The next step that at least some women pursue in this process of changing their circumstances is to attempt to get the man to no longer identify himself as a rapist, but as something else (one hopes not a murderer). An example may help clarify. One morning in the mid-1970s, my sister was reading in bed when suddenly she felt a man’s weight on her back and a knife at her throat. The man said he was going to rape her. She said, “You can do that if you’d like, but I have to tell you that my husband and I are being treated for syphilis. I don’t know if you want to risk catching it.” Our mother had always told her to keep a prescription bottle by her bedside for exactly this contingency. (And what does it say about our culture that mothers need to prepare their daughters for this possibility, or really, given the rates of rape in our culture, this likelihood?) Fortunately, the man didn’t look closely at the bottle, or he would have learned that the original prescription was several years old, for medicines designed to alleviate my sister’s migraines, and that the bottle was now full of aspirin. He told her that it wasn’t worth the risk, and that instead he wanted all of her money. She had twenty dollars in her purse and she gave him five. He left. The point is that my sister had caused the man to no longer identify himself as a rapist, but as a robber, and to act on that identification. She effectively killed the rapist. Sometimes, when men strongly identify as rapists, it is not possible to kill the rapist without killing the man. So be it.

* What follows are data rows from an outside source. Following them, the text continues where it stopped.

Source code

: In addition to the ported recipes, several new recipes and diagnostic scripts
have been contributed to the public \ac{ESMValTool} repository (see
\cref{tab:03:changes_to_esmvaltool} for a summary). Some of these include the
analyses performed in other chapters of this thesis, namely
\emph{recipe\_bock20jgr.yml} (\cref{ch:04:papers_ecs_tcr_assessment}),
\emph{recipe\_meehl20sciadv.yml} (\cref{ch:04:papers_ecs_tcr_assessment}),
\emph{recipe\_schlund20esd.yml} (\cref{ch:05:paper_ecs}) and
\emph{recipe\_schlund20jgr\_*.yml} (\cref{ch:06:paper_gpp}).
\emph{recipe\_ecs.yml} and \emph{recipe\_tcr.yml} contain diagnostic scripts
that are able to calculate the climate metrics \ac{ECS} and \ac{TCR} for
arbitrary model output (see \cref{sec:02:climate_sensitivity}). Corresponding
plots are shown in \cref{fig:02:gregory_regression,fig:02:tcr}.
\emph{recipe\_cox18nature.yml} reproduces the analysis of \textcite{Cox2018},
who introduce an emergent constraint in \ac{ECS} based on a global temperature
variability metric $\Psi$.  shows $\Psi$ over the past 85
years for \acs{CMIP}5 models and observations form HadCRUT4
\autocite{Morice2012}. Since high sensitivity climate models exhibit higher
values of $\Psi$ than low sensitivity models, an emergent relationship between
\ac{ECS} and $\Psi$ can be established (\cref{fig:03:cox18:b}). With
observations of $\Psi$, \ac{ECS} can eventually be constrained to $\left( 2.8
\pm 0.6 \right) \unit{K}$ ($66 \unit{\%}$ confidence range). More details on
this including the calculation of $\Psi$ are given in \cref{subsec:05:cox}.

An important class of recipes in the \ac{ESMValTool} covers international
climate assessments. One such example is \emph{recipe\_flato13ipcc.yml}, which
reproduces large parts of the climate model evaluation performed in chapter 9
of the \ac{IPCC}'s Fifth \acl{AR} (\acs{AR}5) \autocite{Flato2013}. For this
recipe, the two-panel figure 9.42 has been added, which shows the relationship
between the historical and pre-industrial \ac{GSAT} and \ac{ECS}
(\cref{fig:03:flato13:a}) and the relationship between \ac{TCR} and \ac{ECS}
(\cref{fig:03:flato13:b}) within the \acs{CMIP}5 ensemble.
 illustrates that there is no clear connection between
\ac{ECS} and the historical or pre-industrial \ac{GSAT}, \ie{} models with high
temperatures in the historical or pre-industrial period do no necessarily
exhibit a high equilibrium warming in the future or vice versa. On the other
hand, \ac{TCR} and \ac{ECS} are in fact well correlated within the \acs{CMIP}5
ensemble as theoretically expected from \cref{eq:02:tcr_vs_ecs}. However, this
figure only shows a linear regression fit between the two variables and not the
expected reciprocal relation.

The first part of our task, then, is to attempt to break our own identification as the civilized and remember that we are human animals living in and reliant on our landbases for survival, to begin to care more about the survival of our landbase than the perpetuation of civilization. (What a concept!) Then we must break our identification as victims of this awful and deathly system called civilization and remember that we are survivors, resolve that we will do what it takes so that we—and those we love, including nonhuman members of our landbase—will survive, outlast, outlive, defeat civilization. That we will in time dance and play and love and live and die among the plants and animals who will someday grow amidst its ruins. Once we have made that shift inside of ourselves, once we no longer see ourselves as victims of civilization but as its survivors, as those who will not let it kill us or those we love, we have freed ourselves to begin to pursue the more or less technical task of actually stopping those who are killing our landbases, killing us. One way to do that might be to get CEOs, cops, and politicians to identify themselves as human animals living in and reliant on their landbases and to break their identities as CEOs, cops, and politicians. The good news is that some few of them may listen to reason. The bad news is that history, sociology, psychology, and direct personal experience suggest that most—nearly all—will not.